Dvar Torah delivered by Mike Garmise on Yom Ha’atsma’ut, 6th Iyyar 5775, 25th April 2015
It never rains but it pours we like to say, and thanks to the weather these past few weeks I understand that saying much more clearly. But the same applies to the season we are in as well. It began with Adar, with Purim, as we celebrated the rout of Haman the wicked back in the days of ancient Persia. The man who would have had us annihilated simply because Mordechai disrespected him, and because he wanted our money and possessions, got his comeuppance and we celebrated with wine and food and masquerades.
A month later we slipped back a couple of millennia to relive the nation-shaping story that set the foundations for us as a people: exodusing Egypt, leaving slavery behind and striding (albeit unwillingly) into liberation, then receiving the Torah with its mitzvoth and its total life-style that set the scene for all that has followed, to this day.
This past week we commemorated one of the darkest moments of our history, a history replete with many dismal hours, as we as a people raised the memories of family and friends and communities and villages and cities, of men, women and children who were, and then weren’t.
And this week we skip forward, not centuries, not millennia, but a few years, a mere 70 years, first to commemorate those who fought to assure our future in Israel. And then, the high point – Yom Haatzmaut. The establishment of our state.
How strange that in a period of just over a month we run the gamut from the profoundest depths of despair to the most dizzying pinnacles of success – in each of the holidays. Perhaps it is a reflection of spring with its eternal rebirth, its revitalization of our lives, our aspirations and our spirits. Even our parsha hints at that, with laws pertaining to childbirth.

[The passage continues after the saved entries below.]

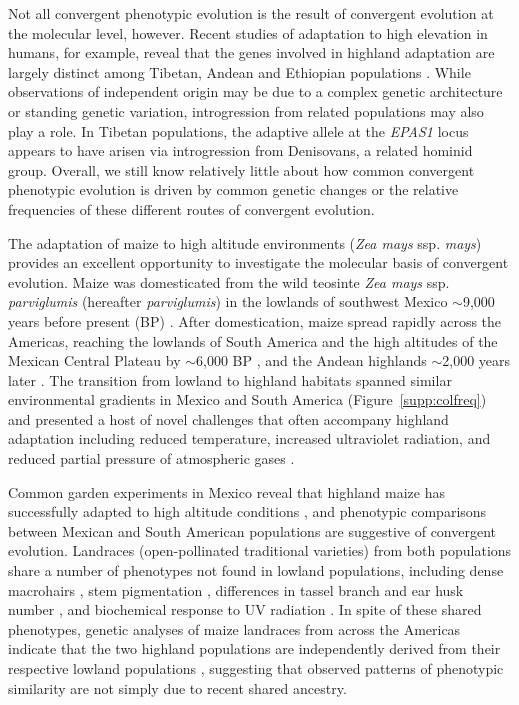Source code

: Not all convergent phenotypic evolution is the result of convergent evolution at the molecular level, however.  
Recent studies of adaptation to high elevation in humans, for example, reveal that the genes involved in highland adaptation are largely distinct among Tibetan, Andean and Ethiopian populations \cite[]{Bigham_2010_20838600,Scheinfeldt_2012_22264333,Alkorta-Aranburu_2012_23236293}. 
While observations of independent origin may be due to a complex genetic architecture or standing genetic variation, introgression from related populations may also play a role.  
In Tibetan populations, the adaptive allele at the \emph{EPAS1} locus appears to have arisen via introgression from Denisovans, a related hominid group.
Overall, we still know relatively little about how common convergent phenotypic evolution is driven by common genetic changes or the relative frequencies of these different routes of convergent evolution.

The adaptation of maize to high altitude environments (\emph{Zea mays} ssp. \emph{mays}) provides an excellent opportunity to investigate the molecular basis of convergent evolution.  
Maize was domesticated from the wild teosinte \emph{Zea mays} ssp. \emph{parviglumis} (hereafter \emph{parviglumis}) in the lowlands of southwest Mexico $\sim$9,000 years before present (BP) \cite[]{Matsuoka_2002_11983901,Piperno_2009_19307570,vanHeerwaarden_2011_21189301}. 
After domestication, maize spread rapidly across the Americas, reaching the lowlands of South America and the high altitudes of the Mexican Central Plateau by $\sim$6,000 BP \cite[]{Piperno_2006_69}, and the Andean highlands $\sim$2,000 years later \cite[]{Perry_2006_16511492,Grobman_2012_22307642}. 
The transition from lowland to highland habitats spanned similar environmental gradients in Mexico and South America (Figure~\ref{supp:colfreq}) and presented a host of novel challenges that often accompany highland adaptation including reduced temperature, increased ultraviolet radiation, and reduced partial pressure of atmospheric gases \cite[]{Korner_2007_17988759}.

Common garden experiments in Mexico reveal that highland maize has successfully adapted to high altitude conditions \cite[]{Mercer2008}, and phenotypic comparisons between Mexican and South American populations are suggestive of convergent evolution.  
Landraces (open-pollinated traditional varieties) from both populations share a number of phenotypes not found in lowland populations, including dense macrohairs \cite[]{Wilkes_1977,Wellhausen1957:book}, stem pigmentation \cite[]{Wilkes_1977,Wellhausen1957:book}, differences in tassel branch and ear husk number \cite[]{brewbaker2014diversity}, and biochemical response to UV radiation \cite[]{Casati2005}. 
In spite of these shared phenotypes, genetic analyses of maize landraces from across the Americas indicate that the two highland populations are independently derived from their respective lowland populations \cite[]{Vigouroux_2008_21632329, vanHeerwaarden_2011_21189301}, suggesting that  observed patterns of phenotypic similarity are not simply due to recent shared ancestry. 

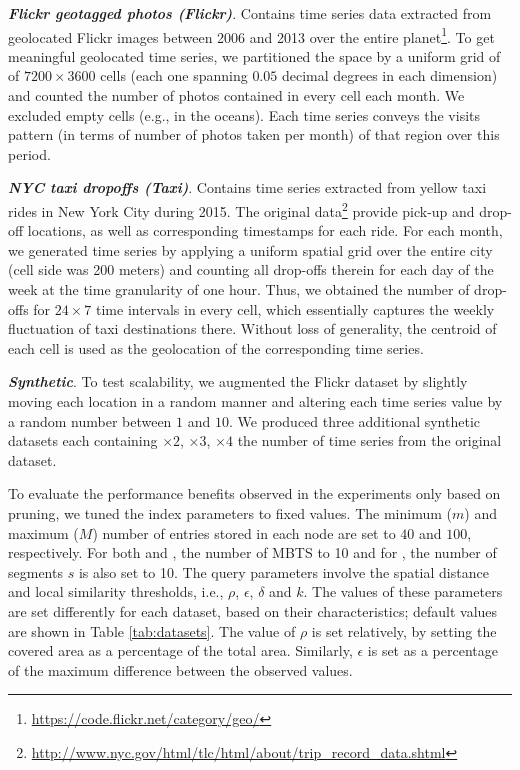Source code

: \vspace{2mm}

\noindent \emph{\textbf{Flickr geotagged photos (Flickr)}}. Contains time series data extracted from geolocated Flickr images between 2006 and 2013 over the entire planet\footnote{\url{https://code.flickr.net/category/geo/}}. To get meaningful geolocated time series, we partitioned the space by a uniform grid of of $7200 \times 3600$ cells (each one spanning $0.05$ decimal degrees in each dimension) and counted the number of photos contained in every cell each month. We excluded empty cells (e.g., in the oceans). Each time series conveys the visits pattern (in terms of number of photos taken per month) of that region over this period.

\vspace{2mm}

\noindent \emph{\textbf{NYC taxi dropoffs (Taxi)}}. Contains time series extracted from yellow taxi rides in New York City during 2015. The original data\footnote{\url{http://www.nyc.gov/html/tlc/html/about/trip_record_data.shtml}} provide pick-up and drop-off locations, as well as corresponding timestamps for each ride. For each month, we generated time series by applying a uniform spatial grid over the entire city (cell side was 200 meters) and counting all drop-offs therein for each day of the week at the time granularity of one hour. Thus, we obtained the number of drop-offs for $24 \times 7$ time intervals in every cell, which essentially captures the weekly fluctuation of taxi destinations there. Without loss of generality, the centroid of each cell is used as the geolocation of the corresponding time series. 

\vspace{2mm}

\noindent \emph{\textbf{Synthetic}}. To test scalability, we augmented the Flickr dataset by slightly moving each location in a random manner and altering each time series value by a random number between $1$ and $10$. We produced three additional synthetic datasets each containing $\times 2$, $\times 3$, $\times 4$ the number of time series from the original dataset. 


To evaluate the performance benefits observed in the experiments only based on pruning, we tuned the index parameters to fixed values. The minimum ($m$) and maximum ($M$) number of entries stored in each node are set to $40$ and $100$, respectively. For both \btsr and \sbtsr, the number of MBTS to 10 and for \sbtsr, the number of segments $s$ is also set to 10. The query parameters involve the spatial distance and local similarity thresholds, i.e., $\rho$, $\epsilon$, $\delta$ and $k$. The values of these parameters are set differently for each dataset, based on their characteristics; default values are shown in Table \ref{tab:datasets}. The value of $\rho$ is set relatively, by setting the covered area as a percentage of the total area. Similarly, $\epsilon$ is set as a percentage of the maximum difference between the observed values.


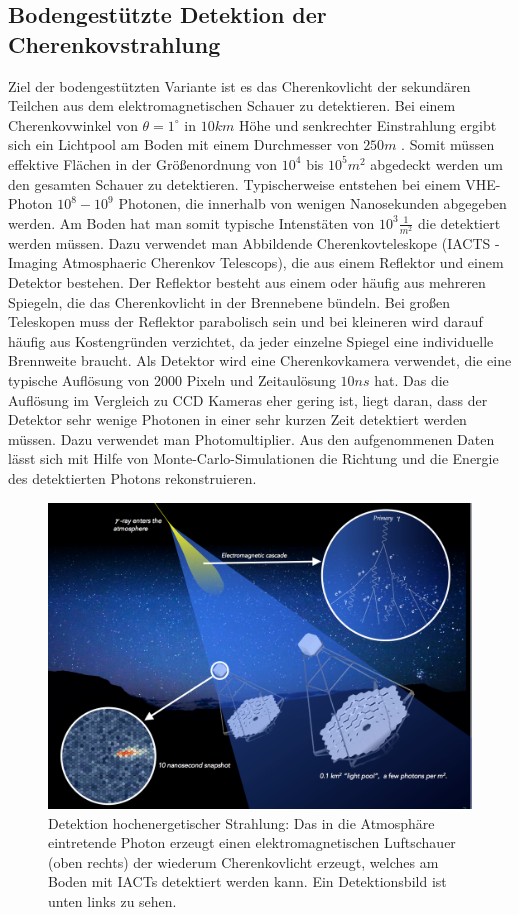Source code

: \subsection{Bodengestützte Detektion der Cherenkovstrahlung}
Ziel der bodengestützten Variante ist es das Cherenkovlicht der sekundären Teilchen aus dem elektromagnetischen Schauer zu detektieren. Bei einem Cherenkovwinkel von $\theta=1^{\circ}$ in $10\unit{km}$ Höhe und senkrechter Einstrahlung ergibt sich ein Lichtpool am Boden mit einem Durchmesser von $250\unit{m}$ \cite{DesignConcept}. Somit müssen effektive Flächen in der Größenordnung von $10^4$ bis $10^5\unit{m^2}$ abgedeckt werden um den gesamten Schauer zu detektieren. Typischerweise entstehen bei einem VHE-Photon $10^8-10^9$ Photonen, die innerhalb von wenigen Nanosekunden abgegeben werden. Am Boden hat man somit typische Intenstäten von $10^3\unit{\frac{1}{m^2}}$ die detektiert werden müssen.
Dazu verwendet man Abbildende Cherenkovteleskope (IACTS - Imaging Atmosphaeric Cherenkov Telescops), die aus einem Reflektor und einem Detektor bestehen. Der Reflektor besteht aus einem oder häufig aus mehreren Spiegeln, die das Cherenkovlicht in der Brennebene bündeln. Bei großen Teleskopen muss der Reflektor parabolisch sein und bei kleineren wird darauf häufig aus Kostengründen verzichtet, da jeder einzelne Spiegel eine individuelle Brennweite braucht.
Als Detektor wird eine Cherenkovkamera verwendet, die eine typische Auflösung von 2000 Pixeln und Zeitaulösung $10\unit{ns}$\cite{CherenkovCam} hat. Das die Auflösung im Vergleich zu CCD Kameras eher gering ist, liegt daran, dass der Detektor sehr wenige Photonen in einer sehr kurzen Zeit detektiert werden müssen. Dazu verwendet man Photomultiplier.
Aus den aufgenommenen Daten lässt sich mit Hilfe von Monte-Carlo-Simulationen die Richtung und die Energie des detektierten Photons rekonstruieren. 

\begin{figure}[htbp]
\centering
\includegraphics[width=\textwidth]{Images/detection.png}
\caption{Detektion hochenergetischer Strahlung: Das in die Atmosphäre eintretende Photon erzeugt einen elektromagnetischen Luftschauer (oben rechts) der wiederum Cherenkovlicht erzeugt, welches am Boden mit IACTs detektiert werden kann. Ein Detektionsbild ist unten links zu sehen.}
\label{img:detection}
\end{figure}
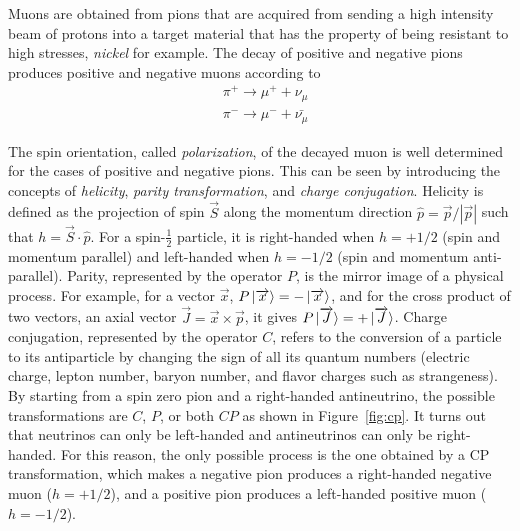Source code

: \documentclass{outhesis}
\begin{document}
Muons are obtained from pions that are acquired from sending a high intensity beam of protons into a target material that has the property of being resistant to high stresses, \emph{nickel} for example. The decay of positive and negative pions produces positive and negative muons according to 
\begin{equation}
\begin{split}
&\pi^+ \rightarrow \mu^+ + \nu_{\mu}\\
&\pi^- \rightarrow \mu^- + \bar{\nu_{\mu}}
\end{split}
\end{equation}

The spin orientation, called \emph{polarization},  of the decayed muon is well determined for the cases of positive and negative pions. This can be seen by introducing the concepts of \emph{helicity}, \emph{parity transformation}, and \emph{charge conjugation}. Helicity is defined as the projection of spin $\overrightarrow{S}$ along the momentum direction $\hat{p} = \overrightarrow{p}/|\overrightarrow{p}|$ such that $h = \overrightarrow{S}\cdot \hat{p}$. For a spin-$\frac{1}{2}$ particle, it is right-handed when $h=+1/2$ (spin and momentum parallel) and left-handed when $h=-1/2$ (spin and momentum anti-parallel). Parity, represented by the operator $P$, is the mirror image of a physical process. For example, for a vector $\overrightarrow{x}$, $P\ket{\overrightarrow{x}} = -\ket{\overrightarrow{x}}$, and for the cross product of two vectors, an axial vector $\overrightarrow{J} = \overrightarrow{x} \times \overrightarrow{p}$, it gives $P\ket{\overrightarrow{J}} = +\ket{\overrightarrow{J}} $. Charge conjugation, represented by the operator $C$, refers to the conversion of a particle to its antiparticle by changing the sign of all its quantum numbers (electric charge, lepton number, baryon number, and flavor charges such as strangeness). \\ 
By starting from a spin zero pion and a right-handed antineutrino, the possible transformations are $C$, $P$, or both $CP$ as shown in Figure~\ref{fig:cp}. It turns out that neutrinos can only be left-handed and antineutrinos can only be right-handed. For this reason, the only possible process is the one obtained by a CP transformation, which makes a negative pion produces a right-handed negative muon ($h=+1/2$), and a positive pion produces a left-handed positive muon ($h=-1/2$). 
\end{document}
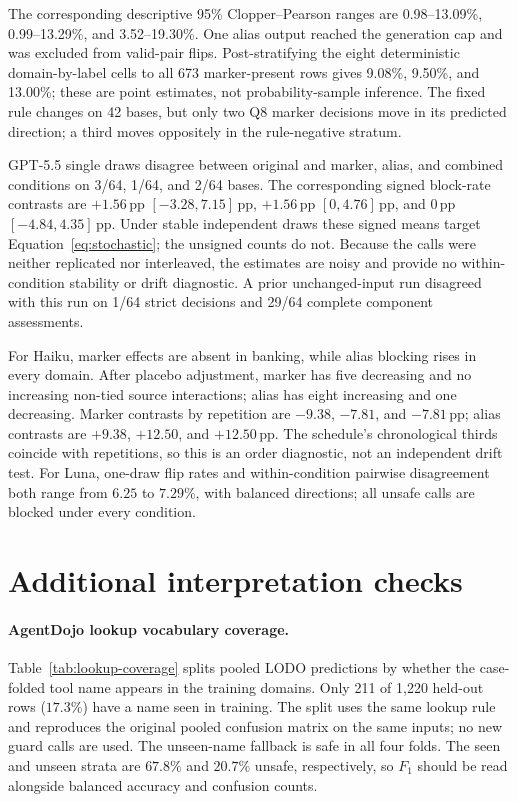 \documentclass{article}
\newcommand{\pp}{\,\mathrm{pp}}
\begin{document}
The corresponding descriptive 95\% Clopper--Pearson ranges are 0.98--13.09\%,
0.99--13.29\%, and 3.52--19.30\%.  One alias output reached the generation cap and
was excluded from valid-pair flips.  Post-stratifying the eight deterministic
domain-by-label cells to all 673 marker-present rows gives 9.08\%, 9.50\%, and
13.00\%; these are point estimates, not probability-sample inference.  The fixed
rule changes on 42 bases, but only two Q8 marker decisions move in its predicted
direction; a third moves oppositely in the rule-negative stratum.

GPT-5.5 single draws disagree between original and marker, alias, and combined
conditions on 3/64, 1/64, and 2/64 bases.  The corresponding signed block-rate
contrasts are $+1.56\pp$ $[-3.28,7.15]\pp$, $+1.56\pp$ $[0,4.76]\pp$, and
$0\pp$ $[-4.84,4.35]\pp$.  Under stable independent draws these signed means target
Equation~\ref{eq:stochastic}; the unsigned counts do not.  Because the calls were
neither replicated nor interleaved, the estimates are noisy and provide no
within-condition stability or drift diagnostic.  A prior unchanged-input run
disagreed with this run on 1/64 strict decisions and 29/64 complete component
assessments.

For Haiku, marker effects are absent in banking, while alias blocking rises
in every domain.  After placebo adjustment, marker has five decreasing and no
increasing non-tied source interactions; alias has eight increasing and one
decreasing.  Marker contrasts by repetition are $-9.38$, $-7.81$, and
$-7.81\pp$; alias contrasts are $+9.38$, $+12.50$, and $+12.50\pp$.  The schedule's
chronological thirds coincide with repetitions, so this is an order diagnostic, not
an independent drift test.  For Luna, one-draw flip rates and within-condition
pairwise disagreement both range from $6.25$ to $7.29\%$, with balanced directions;
all unsafe calls are blocked under every condition.

\section{Additional interpretation checks}

\paragraph{AgentDojo lookup vocabulary coverage.}
\label{sec:lookup-coverage}
Table~\ref{tab:lookup-coverage} splits pooled LODO predictions by whether the
case-folded tool name appears in the training domains.  Only 211 of 1,220
held-out rows ($17.3\%$) have a name seen in training.  The split uses the same lookup
rule and reproduces the original pooled confusion matrix on the same inputs;
no new guard calls are used.  The unseen-name fallback is safe in all four folds.
The seen and unseen strata are $67.8\%$ and $20.7\%$ unsafe, respectively, so
$F_1$ should be read alongside balanced accuracy and confusion counts.
\end{document}

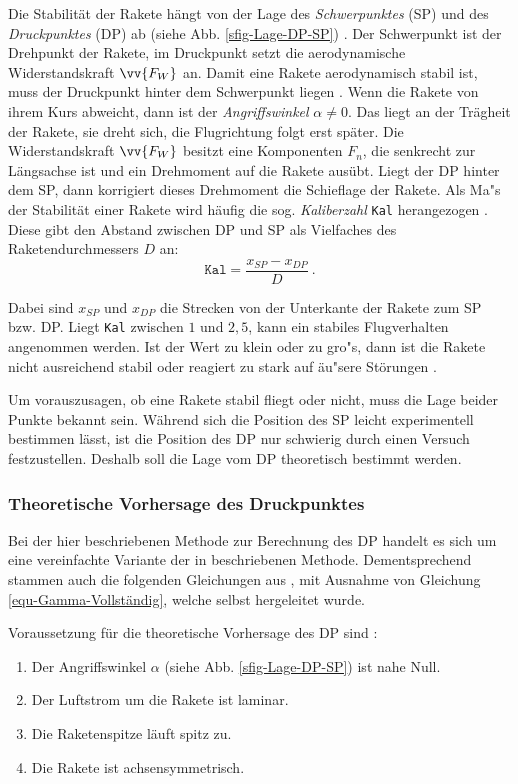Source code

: \documentclass[10pt,a4paper]{article}
\begin{document}
Die Stabilität der Rakete hängt von der Lage des \textit{Schwerpunktes} (SP) und des \textit{Druckpunktes} (DP) ab (siehe Abb. \ref{sfig-Lage-DP-SP}) \cite{AbR}. Der Schwerpunkt ist der  Drehpunkt der Rakete, im Druckpunkt setzt die aerodynamische Widerstandskraft $ \vv{F_{W}} $ \cite{AbR} an.
Damit eine Rakete aerodynamisch stabil ist, muss der Druckpunkt hinter dem Schwerpunkt liegen \cite{AbR,om}. Wenn die Rakete von ihrem Kurs abweicht, dann ist der \textit{Angriffswinkel} $\alpha \neq 0$. Das liegt an der Trägheit der Rakete, sie dreht sich, die Flugrichtung folgt erst später. Die Widerstandskraft $\vv{F_{W}}$ besitzt eine Komponenten $F_{n}$, die senkrecht zur Längsachse ist und ein Drehmoment auf die Rakete ausübt. Liegt der DP hinter dem SP, dann korrigiert dieses Drehmoment die Schieflage der Rakete.
Als Ma"s der Stabilität einer Rakete wird häufig die sog. \textit{Kaliberzahl} \texttt{Kal} herangezogen \cite{AbR,dl,om,sn}. Diese gibt den Abstand zwischen DP und SP als Vielfaches des Raketendurchmessers $D$ an:
\begin{equation}
\mathtt{Kal} = \frac{x_{SP}-x_{DP}}{D} \ .
\end{equation}

\noindent
Dabei sind $x_{SP}$ und $x_{DP}$ die Strecken von der Unterkante der Rakete zum SP bzw. DP. Liegt \texttt{Kal} zwischen $1$ und $2,5$, kann ein stabiles Flugverhalten angenommen werden. Ist der Wert zu klein oder zu gro"s, dann ist die Rakete nicht ausreichend stabil oder reagiert zu stark auf äu"sere Störungen \cite{om}.

Um vorauszusagen, ob eine Rakete stabil fliegt oder nicht, muss die Lage beider Punkte bekannt sein. Während sich die Position des SP leicht experimentell bestimmen lässt, ist die Position des DP nur schwierig durch einen Versuch festzustellen. Deshalb soll die Lage vom DP theoretisch bestimmt werden.


\subsubsection{Theoretische Vorhersage des Druckpunktes}

\label{Theorie-Stabi-Sec}
Bei der hier beschriebenen Methode zur Berechnung des DP handelt es sich um eine vereinfachte Variante der in \cite{sn} beschriebenen Methode. Dementsprechend stammen auch die folgenden Gleichungen aus \cite{sn}, mit Ausnahme von Gleichung \eqref{equ-Gamma-Vollständig}, welche selbst hergeleitet wurde.
\medskip

\noindent
Voraussetzung für die theoretische Vorhersage des DP sind \cite{sn}:
\begin{enumerate}
	\item Der Angriffswinkel $ \alpha $ (siehe Abb. \ref{sfig-Lage-DP-SP}) ist nahe Null.
	\item Der Luftstrom um die Rakete ist laminar.
	\item Die Raketenspitze läuft spitz zu.
	\item Die Rakete ist achsensymmetrisch.
\end{enumerate}
\end{document}
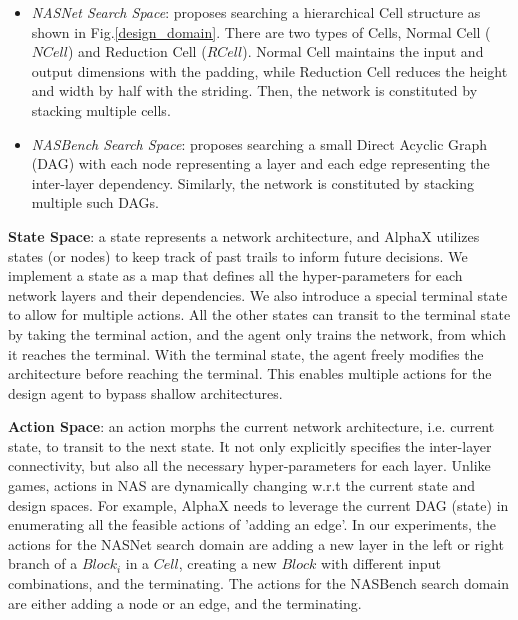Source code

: \documentclass[10pt,twocolumn,letterpaper]{article}
\begin{document}
\begin{itemize}
\item \textit{NASNet Search Space}: \cite{zoph2017learning} proposes searching a hierarchical Cell structure as shown in Fig.\ref{design_domain}. There are two types of Cells, Normal Cell ($NCell$) and Reduction Cell ($RCell$). Normal Cell maintains the input and output dimensions with the padding, while Reduction Cell reduces the height and width by half with the striding. Then, the network is constituted by stacking multiple cells. 

\item \textit{NASBench Search Space}: \cite{ying2019bench} proposes searching a small Direct Acyclic Graph (DAG) with each node representing a layer and each edge representing the inter-layer dependency. Similarly, the network is constituted by stacking multiple such DAGs. 
\end{itemize}

\label{sec:state}

\textbf{State Space}: a state represents a network architecture, and AlphaX utilizes states (or nodes) to keep track of past trails to inform future decisions. We implement a state as a map that defines all the hyper-parameters for each network layers and their dependencies. We also introduce a special terminal state to allow for multiple actions. All the other states can transit to the terminal state by taking the terminal action, and the agent only trains the network, from which it reaches the terminal. With the terminal state, the agent freely modifies the architecture before reaching the terminal. This enables multiple actions for the design agent to bypass shallow architectures.





\textbf{Action Space}: an action morphs the current network architecture, i.e. current state, to transit to the next state. It not only explicitly specifies the inter-layer connectivity, but also all the necessary hyper-parameters for each layer. Unlike games, actions in NAS are dynamically changing w.r.t the current state and design spaces. For example, AlphaX needs to leverage the current DAG (state) in enumerating all the feasible actions of 'adding an edge'. In our experiments, the actions for the NASNet search domain are adding a new layer in the left or right branch of a $Block_i$ in a $Cell$, creating a new $Block$ with different input combinations, and the terminating. The actions for the NASBench search domain are either adding a node or an edge, and the terminating.
\end{document}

Over the years some people have complained that the back-to-back linking of our days of mourning and celebration – such as Yom Hashoah and Yom Hazikaron followed without a blink by Yom Haatzmaut – is too severe, too much of a shock to our systems. It does not allow us to mourn fully and it does not allow us to celebrate fully.
It’s easy to understand this logic. But the reality of the heart nullifies such reasoning. Those who mourn – mourn every day. And no amount of time would be sufficient to express the never-ending sorrow that these people feel – whether for those lost in the Shoah or those lost in battle.
As for the celebration, the declaration of the state was indeed a high point, a phoenix-like renascence that stunned and continues to stun the world – Jews and non-Jew alike. I saw that Chief Rabbi Kook addressed the question of what makes Yom Haatzmaut such a miracle. After all, wasn’t the miracle in our ability to survive the onslaught of the invading armies and the efforts, yet again, to annihilate us?
Yes, he answers, that too was a miracle. But first we needed the miracle of the leaders of the time, to show the audacity to actually declare the state under the conditions that existed. And so yes, it is a miracle that the state was declared, no less than it is a miracle that the state has survived.
The question now is: are we as a country doing the job we are supposed to in the present constellation of affairs and events? That’s a hard question to answer, especially as I have no intention of getting into politics.
Overall, we can unequivocally say that the existence of Israel has served to strengthen the Jewish people around the world. It created problems for some, who either had to leave their homes (in North Africa and Arab countries) or to live a little below the radar. But for most, Israel has been a source of pride, of inspiration, of security – knowing that there is a place for them.
Has it handled its internal affairs properly? We have absorbed waves of immigrants from dozens of countries. Many of them have succeeded with the help that was provided. Many others have succeeded despite what was done. Still others hang on at the fringes and don’t fit in. but we haven’t done our best to provide the best and receive the best to and from the newcomers.
Are we caring about our fellow citizens? To some extent, and especially if they are like us. But that is human nature. When John Lennon sang Imagine there are no countries and no religions too – you may call me a dreamer. I could think of many more appellations for such thinking. Studies have shown over and over that people like to belong to groups with specific traits and characteristics, which differentiate them from others. For the good and the bad.
Are we caring about our countryside, our environment? We love our countryside and to hike and drive through it – but give us a car any day! Asphalt! That’s the winning element. Buildings! Concrete monuments that replace orchards and fields because there are so many of us now.
In short, we have a lot to do to make our country a better place for everyone. There are factors that continue to limit our options, such as our neighbors near and not so near.
There is also the worrisome trend in this country, and elsewhere in the world, towards extremism. For years, one of the wonders of Israel was that with all the pressure we were under, there was relatively little civil violence outside of wars and terrorism. We were tense but controlled.
But this control has taken a toll, and today, aided and abetted by violence on the screen and in the news and in the press, our lives have become more violent too. People don’t hold it in any more. They let it out. Against spouses, children, neighbors, and against those who don’t agree with them. Regaining some control over ourselves will be one of our greatest challenges in the coming years.
But now it is time to celebrate, and so Yom Atzmaut Sameach. And may we celebrate many more in happiness and in peace in our country.